Technical information
- Licensing authority: FCC
- Facility ID: 47101
- Class: C
- Power: 500 watts (day) 1,000 watts (Night)
- Transmitter coordinates: 36°07′58″N 96°05′36″W﻿ / ﻿36.13278°N 96.09333°W

Links
- Public license information: Public file; LMS;
- Webcast: Listen live

= KJMU =

Radio station in Sand Springs, Oklahoma

KJMU (1340 AM) is a radio station licensed to Sand Springs, Oklahoma, United States, serving the Tulsa metropolitan area. The station is owned by Birach Broadcasting Corporation.

==History==
KJMU's format history includes country, top 40 and alternative rock as KTOW. The format was later switched to urban gospel as "Love Radio 1340" under KTOW calls, later changed to KTFX. The station aired an urban adult contemporary format as "Hot 1340 The Groove" under an local management agreement with Hardman Broadcasting, later changing to a Spanish format as "La Ley 1340" for a short time under Davidson Media ownership.
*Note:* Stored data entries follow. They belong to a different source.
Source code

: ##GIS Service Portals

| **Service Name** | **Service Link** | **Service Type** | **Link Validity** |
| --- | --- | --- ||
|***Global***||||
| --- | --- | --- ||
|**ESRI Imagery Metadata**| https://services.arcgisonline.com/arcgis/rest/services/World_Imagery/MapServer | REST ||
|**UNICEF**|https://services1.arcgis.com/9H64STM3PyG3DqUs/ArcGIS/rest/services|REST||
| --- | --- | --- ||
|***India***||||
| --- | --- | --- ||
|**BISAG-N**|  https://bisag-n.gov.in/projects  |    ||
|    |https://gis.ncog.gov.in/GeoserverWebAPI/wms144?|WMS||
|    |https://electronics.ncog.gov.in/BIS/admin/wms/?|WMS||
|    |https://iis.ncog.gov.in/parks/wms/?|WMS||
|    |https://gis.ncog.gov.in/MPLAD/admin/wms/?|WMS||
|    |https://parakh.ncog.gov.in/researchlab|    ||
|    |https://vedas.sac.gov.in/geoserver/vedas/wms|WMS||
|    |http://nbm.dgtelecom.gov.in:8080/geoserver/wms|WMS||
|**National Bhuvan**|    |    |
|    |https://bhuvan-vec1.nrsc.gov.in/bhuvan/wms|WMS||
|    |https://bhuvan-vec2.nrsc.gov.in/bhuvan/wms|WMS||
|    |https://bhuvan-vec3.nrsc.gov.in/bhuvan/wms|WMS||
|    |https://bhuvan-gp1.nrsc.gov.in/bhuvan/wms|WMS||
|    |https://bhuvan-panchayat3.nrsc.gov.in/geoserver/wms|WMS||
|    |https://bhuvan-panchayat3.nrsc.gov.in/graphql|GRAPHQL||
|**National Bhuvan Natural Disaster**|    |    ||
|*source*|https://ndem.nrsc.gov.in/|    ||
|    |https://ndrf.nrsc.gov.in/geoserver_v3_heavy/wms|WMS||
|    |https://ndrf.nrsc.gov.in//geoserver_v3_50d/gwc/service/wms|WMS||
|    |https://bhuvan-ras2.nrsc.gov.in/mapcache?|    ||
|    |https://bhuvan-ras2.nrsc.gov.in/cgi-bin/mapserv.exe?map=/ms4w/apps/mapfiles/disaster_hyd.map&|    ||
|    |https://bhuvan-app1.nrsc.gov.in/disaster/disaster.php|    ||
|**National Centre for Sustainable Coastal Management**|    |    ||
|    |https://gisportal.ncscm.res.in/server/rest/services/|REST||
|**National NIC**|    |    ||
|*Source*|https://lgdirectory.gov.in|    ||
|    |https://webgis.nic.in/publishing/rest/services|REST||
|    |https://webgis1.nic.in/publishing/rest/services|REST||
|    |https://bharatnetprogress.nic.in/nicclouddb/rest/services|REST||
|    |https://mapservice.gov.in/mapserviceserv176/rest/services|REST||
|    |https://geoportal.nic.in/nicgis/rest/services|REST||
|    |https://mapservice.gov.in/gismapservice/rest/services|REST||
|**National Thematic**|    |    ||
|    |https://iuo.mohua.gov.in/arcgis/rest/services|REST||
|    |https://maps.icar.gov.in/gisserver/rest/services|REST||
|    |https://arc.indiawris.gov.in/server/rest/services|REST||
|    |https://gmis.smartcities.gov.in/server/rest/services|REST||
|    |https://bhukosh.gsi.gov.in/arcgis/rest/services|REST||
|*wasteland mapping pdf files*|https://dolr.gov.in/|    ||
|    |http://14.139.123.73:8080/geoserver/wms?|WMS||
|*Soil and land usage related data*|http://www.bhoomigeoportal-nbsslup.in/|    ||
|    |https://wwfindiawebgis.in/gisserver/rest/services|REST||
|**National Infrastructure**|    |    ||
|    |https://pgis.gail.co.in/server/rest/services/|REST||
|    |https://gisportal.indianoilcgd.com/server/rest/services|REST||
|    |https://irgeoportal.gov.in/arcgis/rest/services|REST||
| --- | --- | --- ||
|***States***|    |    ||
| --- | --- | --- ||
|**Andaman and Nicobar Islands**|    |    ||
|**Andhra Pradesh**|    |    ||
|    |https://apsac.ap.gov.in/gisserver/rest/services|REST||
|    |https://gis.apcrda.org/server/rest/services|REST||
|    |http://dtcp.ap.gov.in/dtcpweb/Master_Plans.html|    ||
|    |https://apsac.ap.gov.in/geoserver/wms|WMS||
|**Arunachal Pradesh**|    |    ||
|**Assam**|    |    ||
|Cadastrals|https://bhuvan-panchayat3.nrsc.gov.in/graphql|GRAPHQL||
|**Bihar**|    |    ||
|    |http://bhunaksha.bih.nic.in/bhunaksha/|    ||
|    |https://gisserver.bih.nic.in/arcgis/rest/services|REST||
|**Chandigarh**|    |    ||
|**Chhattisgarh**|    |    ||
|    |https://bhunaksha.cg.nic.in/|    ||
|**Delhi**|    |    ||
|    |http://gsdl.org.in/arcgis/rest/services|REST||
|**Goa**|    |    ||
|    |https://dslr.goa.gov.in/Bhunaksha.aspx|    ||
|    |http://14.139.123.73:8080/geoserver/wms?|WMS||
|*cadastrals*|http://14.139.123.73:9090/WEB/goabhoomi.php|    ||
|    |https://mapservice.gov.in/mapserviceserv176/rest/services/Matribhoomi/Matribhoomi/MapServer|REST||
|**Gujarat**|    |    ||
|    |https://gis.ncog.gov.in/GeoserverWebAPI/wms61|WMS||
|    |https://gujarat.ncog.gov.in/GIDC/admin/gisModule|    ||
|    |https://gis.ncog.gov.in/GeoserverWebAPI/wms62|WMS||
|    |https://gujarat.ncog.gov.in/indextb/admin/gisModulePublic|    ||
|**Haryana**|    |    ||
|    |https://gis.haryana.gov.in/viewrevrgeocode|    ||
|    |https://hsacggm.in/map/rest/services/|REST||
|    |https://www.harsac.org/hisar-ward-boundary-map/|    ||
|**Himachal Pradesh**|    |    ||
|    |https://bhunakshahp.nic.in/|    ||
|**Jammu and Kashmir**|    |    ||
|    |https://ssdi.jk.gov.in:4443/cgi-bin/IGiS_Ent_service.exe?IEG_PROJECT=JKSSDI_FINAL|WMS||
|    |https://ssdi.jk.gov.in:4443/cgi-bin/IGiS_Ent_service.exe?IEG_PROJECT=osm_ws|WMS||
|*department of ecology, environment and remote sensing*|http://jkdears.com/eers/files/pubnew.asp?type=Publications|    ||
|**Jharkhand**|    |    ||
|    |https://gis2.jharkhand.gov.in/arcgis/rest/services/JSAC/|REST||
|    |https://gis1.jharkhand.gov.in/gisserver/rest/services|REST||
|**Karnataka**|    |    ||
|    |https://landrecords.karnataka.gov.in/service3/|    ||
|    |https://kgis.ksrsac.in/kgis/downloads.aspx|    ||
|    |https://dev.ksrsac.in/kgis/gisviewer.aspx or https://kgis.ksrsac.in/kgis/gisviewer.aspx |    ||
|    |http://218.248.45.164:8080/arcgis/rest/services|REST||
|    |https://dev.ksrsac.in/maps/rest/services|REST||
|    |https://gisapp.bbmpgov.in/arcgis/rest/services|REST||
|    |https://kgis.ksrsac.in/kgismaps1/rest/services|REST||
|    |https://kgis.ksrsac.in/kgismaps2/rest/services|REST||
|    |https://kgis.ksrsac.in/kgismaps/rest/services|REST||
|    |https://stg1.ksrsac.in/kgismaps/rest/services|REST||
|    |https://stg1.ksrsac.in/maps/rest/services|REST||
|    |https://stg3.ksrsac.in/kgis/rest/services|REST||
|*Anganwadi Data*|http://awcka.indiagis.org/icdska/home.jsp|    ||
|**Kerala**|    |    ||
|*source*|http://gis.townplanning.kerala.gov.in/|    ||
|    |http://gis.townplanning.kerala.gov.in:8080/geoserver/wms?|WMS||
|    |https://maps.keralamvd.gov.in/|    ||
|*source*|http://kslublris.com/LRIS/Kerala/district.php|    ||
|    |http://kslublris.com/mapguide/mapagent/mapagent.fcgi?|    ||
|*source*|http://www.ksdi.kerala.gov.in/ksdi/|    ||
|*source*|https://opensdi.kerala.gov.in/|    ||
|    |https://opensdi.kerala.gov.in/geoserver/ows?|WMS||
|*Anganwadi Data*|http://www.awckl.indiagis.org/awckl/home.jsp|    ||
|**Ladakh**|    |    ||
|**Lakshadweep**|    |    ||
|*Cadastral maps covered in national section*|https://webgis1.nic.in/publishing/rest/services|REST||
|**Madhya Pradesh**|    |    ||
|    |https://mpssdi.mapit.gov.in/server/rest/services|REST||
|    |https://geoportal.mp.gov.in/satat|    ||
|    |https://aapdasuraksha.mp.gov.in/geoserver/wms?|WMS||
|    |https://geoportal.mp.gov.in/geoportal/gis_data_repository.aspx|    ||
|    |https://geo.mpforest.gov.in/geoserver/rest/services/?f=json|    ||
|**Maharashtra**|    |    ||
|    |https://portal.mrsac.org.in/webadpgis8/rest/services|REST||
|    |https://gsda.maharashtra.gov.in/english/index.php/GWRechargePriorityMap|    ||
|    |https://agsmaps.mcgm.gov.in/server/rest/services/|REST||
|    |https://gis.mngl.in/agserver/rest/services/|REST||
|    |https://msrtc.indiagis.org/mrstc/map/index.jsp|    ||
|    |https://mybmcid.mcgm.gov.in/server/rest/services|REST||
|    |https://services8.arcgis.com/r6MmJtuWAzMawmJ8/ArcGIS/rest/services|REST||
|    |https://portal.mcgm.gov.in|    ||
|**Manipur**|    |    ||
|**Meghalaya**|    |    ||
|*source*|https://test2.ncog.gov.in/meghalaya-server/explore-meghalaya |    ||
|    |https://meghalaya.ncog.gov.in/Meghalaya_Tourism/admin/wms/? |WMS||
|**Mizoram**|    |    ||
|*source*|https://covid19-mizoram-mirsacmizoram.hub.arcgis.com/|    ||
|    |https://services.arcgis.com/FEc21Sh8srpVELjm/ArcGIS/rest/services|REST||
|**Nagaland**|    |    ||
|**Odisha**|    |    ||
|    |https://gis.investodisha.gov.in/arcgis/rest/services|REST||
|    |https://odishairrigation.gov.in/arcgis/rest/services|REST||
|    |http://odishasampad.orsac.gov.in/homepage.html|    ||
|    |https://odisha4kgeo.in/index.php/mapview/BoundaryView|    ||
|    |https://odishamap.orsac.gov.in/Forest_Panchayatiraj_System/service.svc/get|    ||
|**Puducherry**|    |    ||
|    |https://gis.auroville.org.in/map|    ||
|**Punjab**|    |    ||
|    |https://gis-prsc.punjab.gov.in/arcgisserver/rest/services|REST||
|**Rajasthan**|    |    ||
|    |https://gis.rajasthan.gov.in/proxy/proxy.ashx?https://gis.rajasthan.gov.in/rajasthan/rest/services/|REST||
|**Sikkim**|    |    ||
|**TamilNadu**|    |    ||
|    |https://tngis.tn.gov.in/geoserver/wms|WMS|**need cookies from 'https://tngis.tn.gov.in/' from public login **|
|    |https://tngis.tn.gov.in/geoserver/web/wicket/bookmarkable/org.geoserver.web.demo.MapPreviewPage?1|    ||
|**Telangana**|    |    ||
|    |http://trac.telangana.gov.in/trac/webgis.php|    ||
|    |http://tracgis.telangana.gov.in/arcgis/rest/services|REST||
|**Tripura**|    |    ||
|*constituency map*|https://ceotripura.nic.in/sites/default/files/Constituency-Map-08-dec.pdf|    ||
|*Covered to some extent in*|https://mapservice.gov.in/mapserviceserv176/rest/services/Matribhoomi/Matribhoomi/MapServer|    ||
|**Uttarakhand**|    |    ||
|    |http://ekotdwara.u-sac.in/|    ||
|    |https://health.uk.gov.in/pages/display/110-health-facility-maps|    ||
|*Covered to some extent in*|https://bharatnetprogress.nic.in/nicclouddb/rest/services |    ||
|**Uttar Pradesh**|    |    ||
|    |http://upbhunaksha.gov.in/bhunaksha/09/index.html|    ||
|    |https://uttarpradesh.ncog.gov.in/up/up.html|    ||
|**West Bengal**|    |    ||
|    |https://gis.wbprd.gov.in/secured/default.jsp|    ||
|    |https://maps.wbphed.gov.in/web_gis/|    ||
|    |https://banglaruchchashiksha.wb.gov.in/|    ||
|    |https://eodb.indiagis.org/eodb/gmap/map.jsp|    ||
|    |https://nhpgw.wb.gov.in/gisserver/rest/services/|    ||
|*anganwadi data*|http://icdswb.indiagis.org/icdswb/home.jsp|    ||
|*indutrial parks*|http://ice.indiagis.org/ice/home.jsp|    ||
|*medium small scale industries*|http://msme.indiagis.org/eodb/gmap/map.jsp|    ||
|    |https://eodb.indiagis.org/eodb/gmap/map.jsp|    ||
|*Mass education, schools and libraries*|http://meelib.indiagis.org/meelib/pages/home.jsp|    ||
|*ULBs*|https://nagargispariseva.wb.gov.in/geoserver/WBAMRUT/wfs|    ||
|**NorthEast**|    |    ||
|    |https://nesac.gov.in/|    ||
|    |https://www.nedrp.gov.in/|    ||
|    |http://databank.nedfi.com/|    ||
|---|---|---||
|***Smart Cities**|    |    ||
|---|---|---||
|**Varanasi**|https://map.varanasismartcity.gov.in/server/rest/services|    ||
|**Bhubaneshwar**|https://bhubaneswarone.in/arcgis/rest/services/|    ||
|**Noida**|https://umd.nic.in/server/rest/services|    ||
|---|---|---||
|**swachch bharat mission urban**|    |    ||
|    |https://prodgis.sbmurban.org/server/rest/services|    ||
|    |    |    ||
In November 2007, a deal was reached to sell KJMU and sister station KTUV to Birach Broadcasting Corporation (Sima Birach, president) for a reported sale price of $1.5 million.

Following several years of silence, KJMU returned to the air in May 2021 and switched back to an urban gospel format. From 2014 to 2021, KJMU was silenced four times, and in July 2022, the station entered a consent decree and was granted a short-term one year license renewal to resolve issues related to being silent for 50% of its previous license period.

From January to May 2023, KJMU went silent again, citing transmitter malfunctions, and in December, was again giving a one year license renewal, citing that "while the situation has improved, the station is still not living up to its 'basic duty' as a broadcaster".